The acknowledgement of duty is contained in Form 53 and it must be attached to every expert report to be relied on at trial. A copy of form 53 can be found on the Ministry of the Attorney General website at:

http://www.ontariocourtforms.on.ca/english/civil/

In addition, expert must include additional information in their reports, such as the information relied on in preparing the report. This may open up an argument that the instructing letter should be disclosed. Counsel should therefore be cautious in what information is provided to the expert.

December 2, 2009

Changes to the Rules of Civil Procedure - Part 5

Substantial changes to the Rules of Civil Procedure come into effect January 1, 2010. This is part 5 of our review of the amendments.

Rule 20 governs summary judgment. The amendments to this rule are substantial and have the potential to make it a more valuable tool than it currently is. The changes to rule 20 will permit judges expansive powers; they will be able to weigh evidence, make inferences and evaluate credibility. Judges will also be able to hear oral evidence on a summary judgment motion to order to assist them in making decisions, rather than relying on affidavit evidence.
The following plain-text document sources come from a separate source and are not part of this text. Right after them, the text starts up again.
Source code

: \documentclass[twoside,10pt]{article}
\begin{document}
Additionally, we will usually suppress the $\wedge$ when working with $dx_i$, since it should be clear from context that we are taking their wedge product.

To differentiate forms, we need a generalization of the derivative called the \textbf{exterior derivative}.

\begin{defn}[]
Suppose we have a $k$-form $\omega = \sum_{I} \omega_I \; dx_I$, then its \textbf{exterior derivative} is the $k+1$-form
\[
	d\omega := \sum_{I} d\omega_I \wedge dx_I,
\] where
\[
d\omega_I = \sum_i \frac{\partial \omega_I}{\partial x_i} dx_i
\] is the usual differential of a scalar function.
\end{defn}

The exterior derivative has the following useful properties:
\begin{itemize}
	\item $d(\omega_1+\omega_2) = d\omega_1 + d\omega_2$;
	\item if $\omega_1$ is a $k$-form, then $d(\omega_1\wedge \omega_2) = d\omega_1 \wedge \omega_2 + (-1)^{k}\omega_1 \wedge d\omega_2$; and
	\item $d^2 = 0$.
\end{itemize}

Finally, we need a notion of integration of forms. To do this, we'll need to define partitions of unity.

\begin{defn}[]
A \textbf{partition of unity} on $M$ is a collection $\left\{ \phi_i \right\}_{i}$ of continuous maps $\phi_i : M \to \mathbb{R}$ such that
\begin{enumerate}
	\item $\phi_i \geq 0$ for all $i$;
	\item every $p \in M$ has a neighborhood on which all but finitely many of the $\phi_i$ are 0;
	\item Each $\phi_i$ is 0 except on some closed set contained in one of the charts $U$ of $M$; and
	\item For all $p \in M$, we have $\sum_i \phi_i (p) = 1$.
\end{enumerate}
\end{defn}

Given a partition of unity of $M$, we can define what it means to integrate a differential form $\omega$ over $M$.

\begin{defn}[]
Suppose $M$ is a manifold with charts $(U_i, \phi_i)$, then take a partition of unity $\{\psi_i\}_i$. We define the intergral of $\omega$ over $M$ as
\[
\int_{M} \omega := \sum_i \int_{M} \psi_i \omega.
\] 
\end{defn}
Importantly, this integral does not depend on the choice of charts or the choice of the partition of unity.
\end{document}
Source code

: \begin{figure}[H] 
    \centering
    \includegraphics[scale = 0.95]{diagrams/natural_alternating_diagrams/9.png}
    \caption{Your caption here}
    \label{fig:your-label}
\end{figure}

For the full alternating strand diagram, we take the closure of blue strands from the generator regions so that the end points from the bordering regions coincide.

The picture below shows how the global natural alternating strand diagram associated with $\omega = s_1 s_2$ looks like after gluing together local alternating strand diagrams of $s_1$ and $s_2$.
These changes have the potential to assist in disposing of claims at an early stage, rather than waiting until a full trial occurs, with its associated time and expense. What remains to be seen is whether judges are prepared to utilize the new rule to its full potential.
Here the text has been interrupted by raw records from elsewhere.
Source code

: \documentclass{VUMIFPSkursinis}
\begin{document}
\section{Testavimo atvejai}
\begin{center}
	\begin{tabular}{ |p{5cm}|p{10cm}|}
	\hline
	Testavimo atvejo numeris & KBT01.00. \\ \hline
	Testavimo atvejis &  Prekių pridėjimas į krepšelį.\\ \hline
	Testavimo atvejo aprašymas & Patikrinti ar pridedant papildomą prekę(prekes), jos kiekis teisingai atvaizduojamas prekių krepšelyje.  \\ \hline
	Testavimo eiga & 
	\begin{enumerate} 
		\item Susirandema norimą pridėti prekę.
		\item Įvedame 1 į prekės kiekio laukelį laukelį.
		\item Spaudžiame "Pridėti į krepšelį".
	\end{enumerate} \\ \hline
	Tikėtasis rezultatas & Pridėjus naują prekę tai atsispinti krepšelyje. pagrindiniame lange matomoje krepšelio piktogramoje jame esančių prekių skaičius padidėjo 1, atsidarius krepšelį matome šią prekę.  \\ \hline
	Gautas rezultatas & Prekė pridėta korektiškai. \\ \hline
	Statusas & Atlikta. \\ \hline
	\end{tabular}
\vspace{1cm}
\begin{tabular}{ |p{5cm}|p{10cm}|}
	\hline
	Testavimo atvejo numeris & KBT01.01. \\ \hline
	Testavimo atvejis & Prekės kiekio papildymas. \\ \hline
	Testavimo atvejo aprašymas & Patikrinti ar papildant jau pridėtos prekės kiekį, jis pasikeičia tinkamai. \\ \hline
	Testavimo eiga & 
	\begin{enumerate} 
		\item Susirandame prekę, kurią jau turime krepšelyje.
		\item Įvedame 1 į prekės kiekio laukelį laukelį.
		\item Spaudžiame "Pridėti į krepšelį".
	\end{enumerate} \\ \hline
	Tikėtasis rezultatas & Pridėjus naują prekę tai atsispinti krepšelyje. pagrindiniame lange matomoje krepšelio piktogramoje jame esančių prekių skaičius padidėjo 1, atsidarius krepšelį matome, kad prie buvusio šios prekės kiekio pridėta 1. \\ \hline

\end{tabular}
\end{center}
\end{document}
If a judges declines to grant summary judgment or grants summary judgment in part, judges have a wide variety of powers. One of the more interesting powers is the ability to order that each party's expert meet to discuss areas of agreement and disagreement. This power appears contradictory to the intent of the amendments, which focuses on reducing costs and increasing access to justice, as well as proportionality. Requiring experts to meet will increase costs to litigants and adds a level of administration because it requires coordination of the experts' schedules. Practically speaking, one would think that this would be an exceptional remedy due to the costs considerations and that where experts are diametrically opposed, there is no real use in having them try to persuade each other.

Another substantial change to summary judgment is that the costs consequences of a failed summary judgment motion have been relaxed. The current rule imposes substantial indemnity costs against the unsuccessful party; the new rule eliminates the presumption of substantial indemnity costs. The current rule has served as a deterrent to bringing summary judgment motions for fear of the costs consequences. The new rule may encourage its use as even if a party is not successful, the consequences are not as severe as in the past.